--- Source records ---

◇ ◇ ◇

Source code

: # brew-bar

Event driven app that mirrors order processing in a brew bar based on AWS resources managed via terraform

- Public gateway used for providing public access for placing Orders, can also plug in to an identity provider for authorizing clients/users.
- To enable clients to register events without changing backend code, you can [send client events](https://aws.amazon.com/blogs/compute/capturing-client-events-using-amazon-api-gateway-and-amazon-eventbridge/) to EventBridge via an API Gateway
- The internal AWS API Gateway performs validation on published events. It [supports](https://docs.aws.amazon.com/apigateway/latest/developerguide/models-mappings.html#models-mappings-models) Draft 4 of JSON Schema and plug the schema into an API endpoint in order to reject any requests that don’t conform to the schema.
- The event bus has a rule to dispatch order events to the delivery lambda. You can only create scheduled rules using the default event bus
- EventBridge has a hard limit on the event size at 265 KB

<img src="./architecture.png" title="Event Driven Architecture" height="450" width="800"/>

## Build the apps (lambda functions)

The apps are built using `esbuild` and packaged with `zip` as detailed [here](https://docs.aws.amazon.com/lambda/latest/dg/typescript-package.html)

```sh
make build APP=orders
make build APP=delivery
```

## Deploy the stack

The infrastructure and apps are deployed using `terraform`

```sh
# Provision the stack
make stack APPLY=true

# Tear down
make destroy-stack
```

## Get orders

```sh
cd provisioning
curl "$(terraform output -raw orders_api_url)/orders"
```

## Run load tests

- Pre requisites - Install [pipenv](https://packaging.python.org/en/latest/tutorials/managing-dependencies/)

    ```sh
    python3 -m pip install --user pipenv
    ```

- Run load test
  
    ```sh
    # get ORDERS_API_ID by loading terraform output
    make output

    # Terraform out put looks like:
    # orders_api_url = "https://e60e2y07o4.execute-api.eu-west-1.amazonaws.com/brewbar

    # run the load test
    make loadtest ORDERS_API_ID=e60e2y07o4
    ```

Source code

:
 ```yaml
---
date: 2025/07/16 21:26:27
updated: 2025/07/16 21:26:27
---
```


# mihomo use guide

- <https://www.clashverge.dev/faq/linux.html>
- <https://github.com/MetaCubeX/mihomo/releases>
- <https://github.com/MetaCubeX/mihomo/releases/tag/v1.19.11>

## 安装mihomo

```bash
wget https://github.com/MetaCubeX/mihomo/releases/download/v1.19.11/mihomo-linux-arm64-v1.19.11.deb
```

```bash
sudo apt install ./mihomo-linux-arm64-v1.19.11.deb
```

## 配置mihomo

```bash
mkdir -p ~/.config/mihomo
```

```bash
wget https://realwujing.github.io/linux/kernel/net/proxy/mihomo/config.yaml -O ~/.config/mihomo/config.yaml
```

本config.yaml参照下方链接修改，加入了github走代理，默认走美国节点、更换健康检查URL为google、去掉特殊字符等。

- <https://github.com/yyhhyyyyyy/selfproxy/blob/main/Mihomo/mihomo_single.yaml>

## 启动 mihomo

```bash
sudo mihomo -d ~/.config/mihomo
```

◇ ◇ ◇

--- AIM OF THE EXERCISE ---
From the first line of the records above down to the line containing "- Public gateway", repeat each line exactly as written. Include both of those lines and add nothing.

--- RESPONSE TO THIS TASK ---
Source code

: # brew-bar

Event driven app that mirrors order processing in a brew bar based on AWS resources managed via terraform

- Public gateway used for providing public access for placing Orders, can also plug in to an identity provider for authorizing clients/users.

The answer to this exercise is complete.